To the extent that plaintiff's theory is that MOC is a CPD product that has value as such, the Court still fails to see any relevant foreclosure because plaintiff has alleged that ABR incorporates CME products provided by other CPD providers into its MOC program. In fact, according to plaintiff, certain MOC requirements are redundant of CME requirements for state licensing and can be fulfilled by the same CPD products provided by third parties. If so, there is no danger that the tie alleged here will give ABR a "second monopoly" in CPD products; to the contrary, plaintiff suggests that radiologists can continue using some of the same CPD products they have always used for MOC credit.
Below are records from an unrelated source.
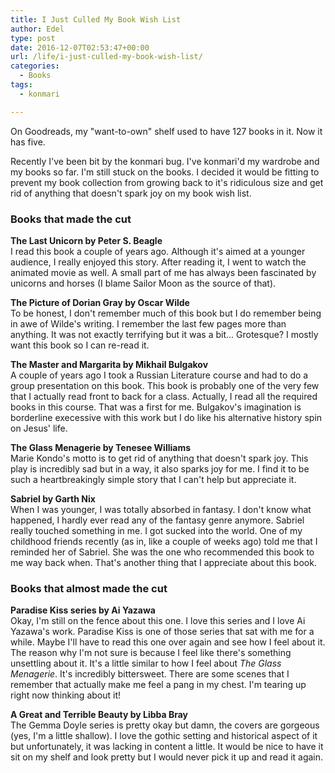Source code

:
 ```yaml
---
title: I Just Culled My Book Wish List
author: Edel
type: post
date: 2016-12-07T02:53:47+00:00
url: /life/i-just-culled-my-book-wish-list/
categories:
  - Books
tags:
  - konmari

---
```

On Goodreads, my "want-to-own" shelf used to have 127 books in it. Now it has five.

Recently I've been bit by the konmari bug. I've konmari'd my wardrobe and my books so far. I'm still stuck on the books. I decided it would be fitting to prevent my book collection from growing back to it's ridiculous size and get rid of anything that doesn't spark joy on my book wish list.

### Books that made the cut

**The Last Unicorn by Peter S. Beagle**  
I read this book a couple of years ago. Although it's aimed at a younger audience, I really enjoyed this story. After reading it, I went to watch the animated movie as well. A small part of me has always been fascinated by unicorns and horses (I blame Sailor Moon as the source of that).

**The Picture of Dorian Gray by Oscar Wilde**  
To be honest, I don't remember much of this book but I do remember being in awe of Wilde's writing. I remember the last few pages more than anything. It was not exactly terrifying but it was a bit... Grotesque? I mostly want this book so I can re-read it.

**The Master and Margarita by Mikhail Bulgakov**  
A couple of years ago I took a Russian Literature course and had to do a group presentation on this book. This book is probably one of the very few that I actually read front to back for a class. Actually, I read all the required books in this course. That was a first for me. Bulgakov's imagination is borderline execessive with this work but I do like his alternative history spin on Jesus' life.

**The Glass Menagerie by Tenesee Williams**  
Marie Kondo's motto is to get rid of anything that doesn't spark joy. This play is incredibly sad but in a way, it also sparks joy for me. I find it to be such a heartbreakingly simple story that I can't help but appreciate it.

**Sabriel by Garth Nix**  
When I was younger, I was totally absorbed in fantasy. I don't know what happened, I hardly ever read any of the fantasy genre anymore. Sabriel really touched something in me. I got sucked into the world. One of my childhood friends recently (as in, like a couple of weeks ago) told me that I reminded her of Sabriel. She was the one who recommended this book to me way back when. That's another thing that I appreciate about this book.

### Books that almost made the cut

**Paradise Kiss series by Ai Yazawa**  
Okay, I'm still on the fence about this one. I love this series and I love Ai Yazawa's work. Paradise Kiss is one of those series that sat with me for a while. Maybe I'll have to read this one over again and see how I feel about it. The reason why I'm not sure is because I feel like there's something unsettling about it. It's a little similar to how I feel about _The Glass Menagerie_. It's incredibly bittersweet. There are some scenes that I remember that actually make me feel a pang in my chest. I'm tearing up right now thinking about it!

**A Great and Terrible Beauty by Libba Bray**  
The Gemma Doyle series is pretty okay but damn, the covers are gorgeous (yes, I'm a little shallow). I love the gothic setting and historical aspect of it but unfortunately, it was lacking in content a little. It would be nice to have it sit on my shelf and look pretty but I would never pick it up and read it again.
There is little else to say that would not belabor the point or reiterate the reasoning of the Court's earlier opinion, most of which is equally applicable to the present motion to dismiss. The above suffices to demonstrate that plaintiff fails to state a tying claim under section 1 of the Sherman Act. As for the unjust enrichment claim, it arises under Illinois law, and, having concluded that plaintiff fails to state a federal claim, the Court declines to exercise supplemental jurisdiction over his state claim, just as it did in its prior decision in this case. See Siva , 418 F. Supp. 3d at 279.
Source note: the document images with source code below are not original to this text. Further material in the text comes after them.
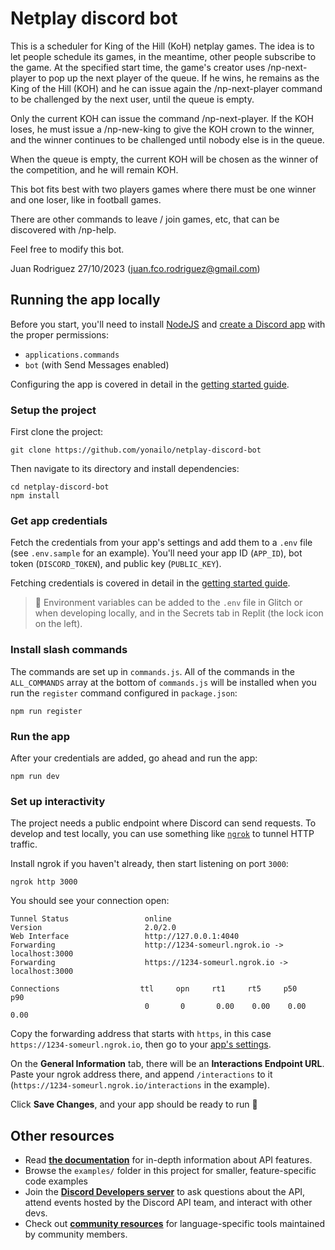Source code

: # Netplay discord bot

This is a scheduler for King of the Hill (KoH) netplay games. The idea is to let people schedule its games, in the meantime, other people subscribe to the game. At the specified start time, the game's creator uses /np-next-player to pop up the next player of the queue. If he wins, he remains as the King of the Hill (KOH) and he can issue again the /np-next-player command to be challenged by the next user, until the queue is empty.

Only the current KOH can issue the command /np-next-player. If the KOH loses, he must issue a /np-new-king to give the KOH crown to the winner, and the winner continues to be challenged until nobody else is in the queue.

When the queue is empty, the current KOH will be chosen as the winner of the competition, and he will remain KOH.

This bot fits best with two players games where there must be one winner and one loser, like in football games.

There are other commands to leave / join games, etc, that can be discovered with /np-help.

Feel free to modify this bot.

Juan Rodriguez 27/10/2023 (juan.fco.rodriguez@gmail.com)

## Running the app locally

Before you start, you'll need to install [NodeJS](https://nodejs.org/en/download/) and [create a Discord app](https://discord.com/developers/applications) with the proper permissions:
- `applications.commands`
- `bot` (with Send Messages enabled)


Configuring the app is covered in detail in the [getting started guide](https://discord.com/developers/docs/getting-started).

### Setup the project

First clone the project:
```
git clone https://github.com/yonailo/netplay-discord-bot
```

Then navigate to its directory and install dependencies:
```
cd netplay-discord-bot
npm install
```
### Get app credentials

Fetch the credentials from your app's settings and add them to a `.env` file (see `.env.sample` for an example). You'll need your app ID (`APP_ID`), bot token (`DISCORD_TOKEN`), and public key (`PUBLIC_KEY`).

Fetching credentials is covered in detail in the [getting started guide](https://discord.com/developers/docs/getting-started).

> 🔑 Environment variables can be added to the `.env` file in Glitch or when developing locally, and in the Secrets tab in Replit (the lock icon on the left).

### Install slash commands

The commands are set up in `commands.js`. All of the commands in the `ALL_COMMANDS` array at the bottom of `commands.js` will be installed when you run the `register` command configured in `package.json`:

```
npm run register
```

### Run the app

After your credentials are added, go ahead and run the app:

```
npm run dev
```


### Set up interactivity

The project needs a public endpoint where Discord can send requests. To develop and test locally, you can use something like [`ngrok`](https://ngrok.com/) to tunnel HTTP traffic.

Install ngrok if you haven't already, then start listening on port `3000`:

```
ngrok http 3000
```

You should see your connection open:

```
Tunnel Status                 online
Version                       2.0/2.0
Web Interface                 http://127.0.0.1:4040
Forwarding                    http://1234-someurl.ngrok.io -> localhost:3000
Forwarding                    https://1234-someurl.ngrok.io -> localhost:3000

Connections                  ttl     opn     rt1     rt5     p50     p90
                              0       0       0.00    0.00    0.00    0.00
```

Copy the forwarding address that starts with `https`, in this case `https://1234-someurl.ngrok.io`, then go to your [app's settings](https://discord.com/developers/applications).

On the **General Information** tab, there will be an **Interactions Endpoint URL**. Paste your ngrok address there, and append `/interactions` to it (`https://1234-someurl.ngrok.io/interactions` in the example).

Click **Save Changes**, and your app should be ready to run 🚀

## Other resources

- Read **[the documentation](https://discord.com/developers/docs/intro)** for in-depth information about API features.
- Browse the `examples/` folder in this project for smaller, feature-specific code examples
- Join the **[Discord Developers server](https://discord.gg/discord-developers)** to ask questions about the API, attend events hosted by the Discord API team, and interact with other devs.
- Check out **[community resources](https://discord.com/developers/docs/topics/community-resources#community-resources)** for language-specific tools maintained by community members.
For these reasons, plaintiff's amended complaint is dismissed. Although the Court doubts at this point that plaintiff will be able amend the complaint to state a claim, it cannot say so with certainty, so the dismissal is without prejudice and with leave to amend. Alternatively, plaintiff may elect to stand on the amended complaint and ask the Court to enter a final and appealable judgment. See Otis v. City of Chicago , 29 F.3d 1159, 1167 (7th Cir. 1994) (en banc); see generally N. Am. Butterfly Ass'n v. Wolf , 977 F.3d 1244, 1271-72 (D.C. Cir. 2020) (Millett, J., dissenting) (citing Otis and other cases addressing circumstances under which dismissal with leave to amend becomes appealable).
CONCLUSION
Defendant's motion to dismiss [56] is granted. Plaintiff's First Amended Complaint [55] is dismissed without prejudice. Plaintiff shall file any amended complaint by 2/5/21.